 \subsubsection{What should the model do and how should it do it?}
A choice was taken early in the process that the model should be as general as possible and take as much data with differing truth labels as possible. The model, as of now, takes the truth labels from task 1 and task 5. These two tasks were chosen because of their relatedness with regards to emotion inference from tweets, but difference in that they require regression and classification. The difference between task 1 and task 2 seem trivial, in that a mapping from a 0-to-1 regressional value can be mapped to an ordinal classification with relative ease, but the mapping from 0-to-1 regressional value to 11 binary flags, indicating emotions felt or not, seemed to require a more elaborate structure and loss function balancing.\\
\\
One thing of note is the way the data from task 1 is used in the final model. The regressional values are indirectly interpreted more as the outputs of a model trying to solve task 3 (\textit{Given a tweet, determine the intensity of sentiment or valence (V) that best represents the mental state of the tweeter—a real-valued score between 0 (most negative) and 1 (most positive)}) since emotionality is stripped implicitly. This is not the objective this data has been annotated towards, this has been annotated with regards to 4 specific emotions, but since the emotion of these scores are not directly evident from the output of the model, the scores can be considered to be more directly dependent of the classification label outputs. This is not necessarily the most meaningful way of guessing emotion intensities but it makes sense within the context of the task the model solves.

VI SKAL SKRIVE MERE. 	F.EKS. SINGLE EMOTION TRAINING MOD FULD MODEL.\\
...
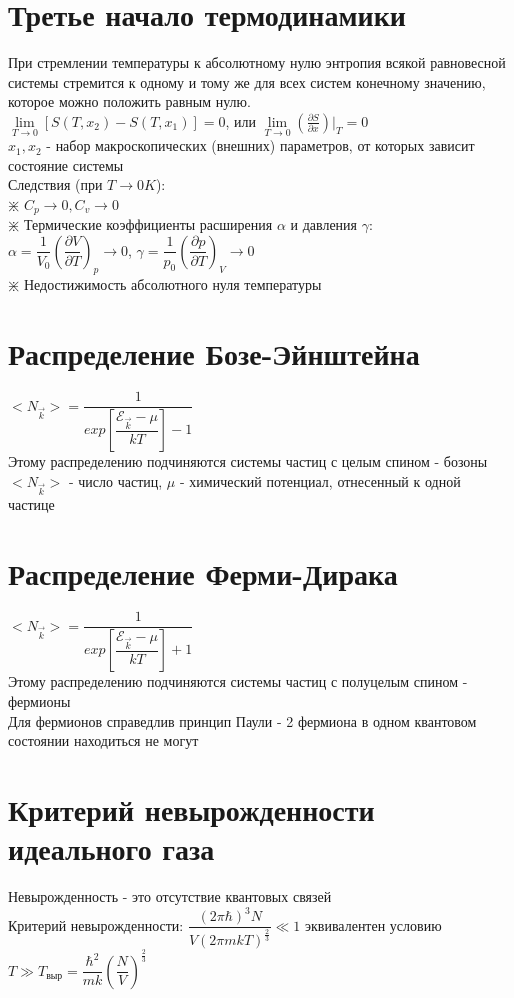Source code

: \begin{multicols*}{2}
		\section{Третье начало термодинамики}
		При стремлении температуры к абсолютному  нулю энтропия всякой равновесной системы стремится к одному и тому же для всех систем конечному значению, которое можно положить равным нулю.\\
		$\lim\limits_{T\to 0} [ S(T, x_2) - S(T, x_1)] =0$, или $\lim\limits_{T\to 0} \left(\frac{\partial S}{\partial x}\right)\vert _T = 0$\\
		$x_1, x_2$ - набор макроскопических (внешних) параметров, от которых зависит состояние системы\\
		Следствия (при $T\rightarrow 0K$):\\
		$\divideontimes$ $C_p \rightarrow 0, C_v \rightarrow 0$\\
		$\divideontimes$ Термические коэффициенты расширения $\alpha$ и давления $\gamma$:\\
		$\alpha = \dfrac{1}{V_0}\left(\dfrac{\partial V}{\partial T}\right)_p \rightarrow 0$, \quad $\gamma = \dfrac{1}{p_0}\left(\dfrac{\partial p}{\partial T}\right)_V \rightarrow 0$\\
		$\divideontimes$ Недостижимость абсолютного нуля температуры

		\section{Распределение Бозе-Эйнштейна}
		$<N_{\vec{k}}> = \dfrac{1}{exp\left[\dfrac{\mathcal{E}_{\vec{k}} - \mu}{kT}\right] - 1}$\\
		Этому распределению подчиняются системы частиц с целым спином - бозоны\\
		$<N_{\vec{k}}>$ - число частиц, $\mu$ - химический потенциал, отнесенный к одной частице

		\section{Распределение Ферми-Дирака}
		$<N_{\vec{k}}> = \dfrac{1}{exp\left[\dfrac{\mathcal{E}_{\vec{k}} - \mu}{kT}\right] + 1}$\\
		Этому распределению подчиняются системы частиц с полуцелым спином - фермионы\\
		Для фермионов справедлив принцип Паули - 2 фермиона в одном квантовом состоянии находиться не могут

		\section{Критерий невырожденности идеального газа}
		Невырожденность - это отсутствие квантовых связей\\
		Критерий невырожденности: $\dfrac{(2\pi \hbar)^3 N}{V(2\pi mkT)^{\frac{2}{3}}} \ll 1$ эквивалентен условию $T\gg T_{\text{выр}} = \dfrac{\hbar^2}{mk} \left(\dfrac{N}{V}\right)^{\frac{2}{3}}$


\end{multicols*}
---
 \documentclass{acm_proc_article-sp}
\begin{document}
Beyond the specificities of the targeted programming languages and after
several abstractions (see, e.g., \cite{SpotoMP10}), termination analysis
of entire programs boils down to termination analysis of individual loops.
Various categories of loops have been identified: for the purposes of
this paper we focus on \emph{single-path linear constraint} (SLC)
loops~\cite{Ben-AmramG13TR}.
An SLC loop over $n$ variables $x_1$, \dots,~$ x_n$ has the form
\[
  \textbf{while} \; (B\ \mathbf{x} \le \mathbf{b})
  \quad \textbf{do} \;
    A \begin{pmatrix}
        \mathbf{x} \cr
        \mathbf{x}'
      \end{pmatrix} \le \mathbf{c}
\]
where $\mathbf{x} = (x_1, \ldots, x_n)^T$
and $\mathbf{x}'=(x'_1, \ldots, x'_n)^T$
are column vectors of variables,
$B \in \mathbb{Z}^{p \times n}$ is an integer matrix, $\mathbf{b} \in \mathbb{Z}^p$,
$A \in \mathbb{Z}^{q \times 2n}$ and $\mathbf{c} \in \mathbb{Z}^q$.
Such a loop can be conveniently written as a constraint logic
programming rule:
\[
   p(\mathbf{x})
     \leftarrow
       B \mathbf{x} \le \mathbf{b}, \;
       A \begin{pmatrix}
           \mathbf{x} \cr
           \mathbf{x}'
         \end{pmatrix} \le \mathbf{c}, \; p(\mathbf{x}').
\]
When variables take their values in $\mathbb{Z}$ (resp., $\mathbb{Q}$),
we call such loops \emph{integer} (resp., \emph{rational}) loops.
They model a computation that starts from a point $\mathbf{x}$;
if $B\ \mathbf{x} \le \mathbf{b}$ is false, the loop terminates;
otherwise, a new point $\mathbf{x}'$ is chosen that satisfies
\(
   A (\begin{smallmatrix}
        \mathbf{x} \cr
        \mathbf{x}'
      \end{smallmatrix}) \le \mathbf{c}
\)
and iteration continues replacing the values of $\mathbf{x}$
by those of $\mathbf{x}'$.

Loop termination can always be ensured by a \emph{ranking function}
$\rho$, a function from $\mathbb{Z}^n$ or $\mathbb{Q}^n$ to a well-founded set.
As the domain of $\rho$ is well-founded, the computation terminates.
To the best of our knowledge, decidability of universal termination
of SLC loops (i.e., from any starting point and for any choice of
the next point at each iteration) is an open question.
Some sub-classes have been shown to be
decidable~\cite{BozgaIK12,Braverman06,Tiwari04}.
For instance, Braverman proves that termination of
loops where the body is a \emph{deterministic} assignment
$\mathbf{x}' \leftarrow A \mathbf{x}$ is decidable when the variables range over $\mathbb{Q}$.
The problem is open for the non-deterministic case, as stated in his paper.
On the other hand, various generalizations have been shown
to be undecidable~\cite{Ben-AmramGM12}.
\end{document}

# TASK BRIEF
Look through the data above and report every line in which "divideontimes" appears.

# ANSWER FOR THIS EXERCISE
		$\divideontimes$ $C_p \rightarrow 0, C_v \rightarrow 0$\\
		$\divideontimes$ Термические коэффициенты расширения $\alpha$ и давления $\gamma$:\\
		$\divideontimes$ Недостижимость абсолютного нуля температуры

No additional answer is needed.